(Excerpts from a dataset)
=== Begin Enclosure ===
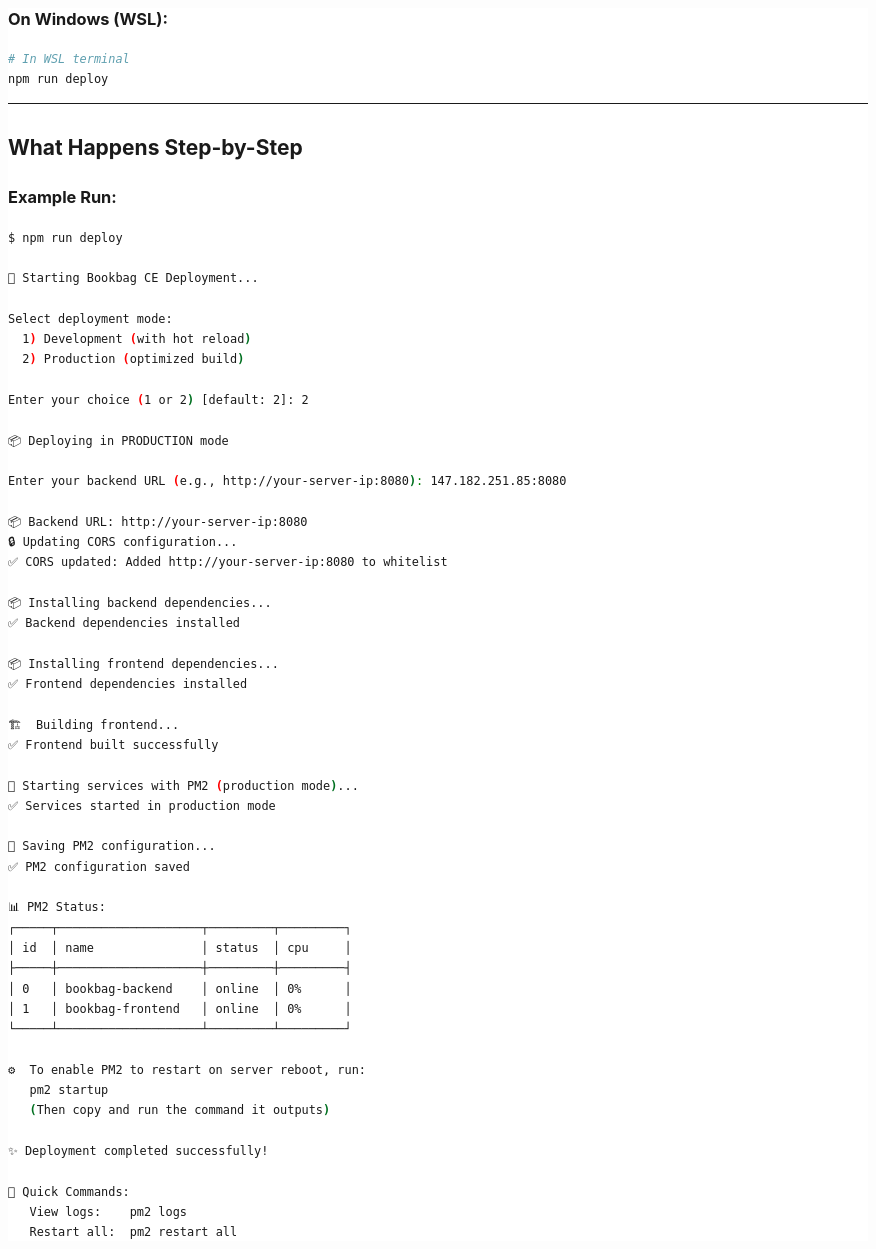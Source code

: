 ### On Windows (WSL):

```bash
# In WSL terminal
npm run deploy
```

---

## What Happens Step-by-Step

### Example Run:

```bash
$ npm run deploy

🚀 Starting Bookbag CE Deployment...

Select deployment mode:
  1) Development (with hot reload)
  2) Production (optimized build)

Enter your choice (1 or 2) [default: 2]: 2

📦 Deploying in PRODUCTION mode

Enter your backend URL (e.g., http://your-server-ip:8080): 147.182.251.85:8080

📦 Backend URL: http://your-server-ip:8080
🔒 Updating CORS configuration...
✅ CORS updated: Added http://your-server-ip:8080 to whitelist

📦 Installing backend dependencies...
✅ Backend dependencies installed

📦 Installing frontend dependencies...
✅ Frontend dependencies installed

🏗️  Building frontend...
✅ Frontend built successfully

🚀 Starting services with PM2 (production mode)...
✅ Services started in production mode

💾 Saving PM2 configuration...
✅ PM2 configuration saved

📊 PM2 Status:
┌─────┬────────────────────┬─────────┬─────────┐
│ id  │ name               │ status  │ cpu     │
├─────┼────────────────────┼─────────┼─────────┤
│ 0   │ bookbag-backend    │ online  │ 0%      │
│ 1   │ bookbag-frontend   │ online  │ 0%      │
└─────┴────────────────────┴─────────┴─────────┘

⚙️  To enable PM2 to restart on server reboot, run:
   pm2 startup
   (Then copy and run the command it outputs)

✨ Deployment completed successfully!

📝 Quick Commands:
   View logs:    pm2 logs
   Restart all:  pm2 restart all
```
=== End Enclosure ===
**ABOUT THIS EXERCISE**
Render all entries verbatim, excluding any pictures they hold.

**RESPONSE TO THE EXERCISE**
Source code

: ### On Windows (WSL):

```bash
# In WSL terminal
npm run deploy
```

---

## What Happens Step-by-Step

### Example Run:

```bash
$ npm run deploy

🚀 Starting Bookbag CE Deployment...

Select deployment mode:
  1) Development (with hot reload)
  2) Production (optimized build)

Enter your choice (1 or 2) [default: 2]: 2

📦 Deploying in PRODUCTION mode

Enter your backend URL (e.g., http://your-server-ip:8080): 147.182.251.85:8080

📦 Backend URL: http://your-server-ip:8080
🔒 Updating CORS configuration...
✅ CORS updated: Added http://your-server-ip:8080 to whitelist

📦 Installing backend dependencies...
✅ Backend dependencies installed

📦 Installing frontend dependencies...
✅ Frontend dependencies installed

🏗️  Building frontend...
✅ Frontend built successfully

🚀 Starting services with PM2 (production mode)...
✅ Services started in production mode

💾 Saving PM2 configuration...
✅ PM2 configuration saved

📊 PM2 Status:
┌─────┬────────────────────┬─────────┬─────────┐
│ id  │ name               │ status  │ cpu     │
├─────┼────────────────────┼─────────┼─────────┤
│ 0   │ bookbag-backend    │ online  │ 0%      │
│ 1   │ bookbag-frontend   │ online  │ 0%      │
└─────┴────────────────────┴─────────┴─────────┘

⚙️  To enable PM2 to restart on server reboot, run:
   pm2 startup
   (Then copy and run the command it outputs)

✨ Deployment completed successfully!

📝 Quick Commands:
   View logs:    pm2 logs
   Restart all:  pm2 restart all
```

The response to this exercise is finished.